Enough Ukrainian grain shipments are now getting through that they could be contributing to a slight decline in United States grain exports, according to the latest figures in the World Agricultural Supply and Demand Estimates from the U.S. Department of Agriculture. Russia’s grain exports have also been stronger than expected.
In the United States, corn export estimates for 2022-23 were cut by 25 million bushels to 2.4 billion bushels. Purdue University’s Jim Mintert, executive director of the Center for Commercial Agriculture, said in a podcast on the Aug. 12 WASDE figures that the export numbers for U.S. corn were “disappointing,” and remarked that the U.S. was not replacing Ukrainian exports. “A lot of us thought [U.S.] corn exports would be stronger than this,” he said.
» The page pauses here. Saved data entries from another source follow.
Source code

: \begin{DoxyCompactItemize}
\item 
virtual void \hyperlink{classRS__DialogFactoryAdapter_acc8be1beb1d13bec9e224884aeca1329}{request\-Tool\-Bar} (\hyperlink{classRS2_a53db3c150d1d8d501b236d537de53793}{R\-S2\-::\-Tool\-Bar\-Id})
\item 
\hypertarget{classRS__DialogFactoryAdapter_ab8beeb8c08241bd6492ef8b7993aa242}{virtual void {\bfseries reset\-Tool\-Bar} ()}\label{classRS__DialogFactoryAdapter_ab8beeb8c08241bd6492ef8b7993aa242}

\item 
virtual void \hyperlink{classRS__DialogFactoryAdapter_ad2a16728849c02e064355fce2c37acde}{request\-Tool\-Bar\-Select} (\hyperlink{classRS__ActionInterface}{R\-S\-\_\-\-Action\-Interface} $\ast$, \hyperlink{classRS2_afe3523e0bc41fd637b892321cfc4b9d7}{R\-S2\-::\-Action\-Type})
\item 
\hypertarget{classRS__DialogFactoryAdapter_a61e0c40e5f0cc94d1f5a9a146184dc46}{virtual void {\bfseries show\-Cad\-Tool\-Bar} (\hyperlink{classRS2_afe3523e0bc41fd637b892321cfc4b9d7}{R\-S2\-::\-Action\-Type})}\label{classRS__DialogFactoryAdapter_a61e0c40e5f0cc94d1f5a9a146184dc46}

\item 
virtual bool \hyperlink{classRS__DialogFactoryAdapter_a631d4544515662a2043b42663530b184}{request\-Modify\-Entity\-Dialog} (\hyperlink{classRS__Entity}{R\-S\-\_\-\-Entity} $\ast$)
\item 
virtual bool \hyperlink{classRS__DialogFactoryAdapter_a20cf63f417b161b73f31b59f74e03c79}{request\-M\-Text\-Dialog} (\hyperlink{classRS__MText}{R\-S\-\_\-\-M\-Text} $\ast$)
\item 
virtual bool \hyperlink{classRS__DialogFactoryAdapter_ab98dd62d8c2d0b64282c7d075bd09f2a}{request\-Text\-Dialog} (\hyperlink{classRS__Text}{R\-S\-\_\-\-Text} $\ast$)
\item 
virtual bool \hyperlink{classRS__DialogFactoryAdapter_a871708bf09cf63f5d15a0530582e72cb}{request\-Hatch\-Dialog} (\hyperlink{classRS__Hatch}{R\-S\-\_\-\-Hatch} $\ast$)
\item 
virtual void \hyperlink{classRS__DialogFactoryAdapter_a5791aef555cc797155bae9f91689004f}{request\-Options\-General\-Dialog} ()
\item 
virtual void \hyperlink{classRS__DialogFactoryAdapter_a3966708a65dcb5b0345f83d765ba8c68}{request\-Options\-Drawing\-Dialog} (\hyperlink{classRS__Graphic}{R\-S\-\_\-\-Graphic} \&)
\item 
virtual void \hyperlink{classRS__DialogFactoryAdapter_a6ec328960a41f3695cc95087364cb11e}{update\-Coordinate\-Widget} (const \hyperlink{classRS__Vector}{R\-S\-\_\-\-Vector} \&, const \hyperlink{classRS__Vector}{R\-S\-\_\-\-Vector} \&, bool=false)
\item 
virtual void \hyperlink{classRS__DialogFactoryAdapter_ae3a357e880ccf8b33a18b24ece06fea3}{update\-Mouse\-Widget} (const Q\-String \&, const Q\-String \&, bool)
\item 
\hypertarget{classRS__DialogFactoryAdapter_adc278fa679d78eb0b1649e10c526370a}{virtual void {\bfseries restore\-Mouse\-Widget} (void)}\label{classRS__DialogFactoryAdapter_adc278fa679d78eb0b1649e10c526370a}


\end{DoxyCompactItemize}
He said there was a lot of uncertainty about the quality of Ukrainian corn stocks.
Under the agreement, both Russia and Ukraine agreed to refrain from interfering with ships departing from three ports. United Nations inspectors will examine all ships to meet Russia’s demand that no weapons be carried on them. Ukraine had already been making efforts to get out corn via rail through territory in its west away from the front.
Hours after the agreement was signed, however, Russia shelled Odessa, highlighting its ability to disrupt the agreement at any time. Mintert said it’s “anybody’s guess” how much Black Sea grain will move out in the future.
Oleksandr Kubrakov, Ukraine’s infrastructure minister, told the Wall Street Journal in early August that 17 vessels loaded with grain were ready to depart the three Ukrainian Black Sea ports. He claimed two or three ships would soon begin leaving daily, with a view to traffic ultimately reaching 100 outgoing vessels each month. He said Ukraine could be exporting 3 million metric tons a month by September.
According to Ukraine’s Ministry of Agrarian Policy and Food, Ukraine had a backlog of 16 million metric tons of grain in storage from before the invasion. A further 13 million metric tons of barley and wheat have been harvested so far this summer.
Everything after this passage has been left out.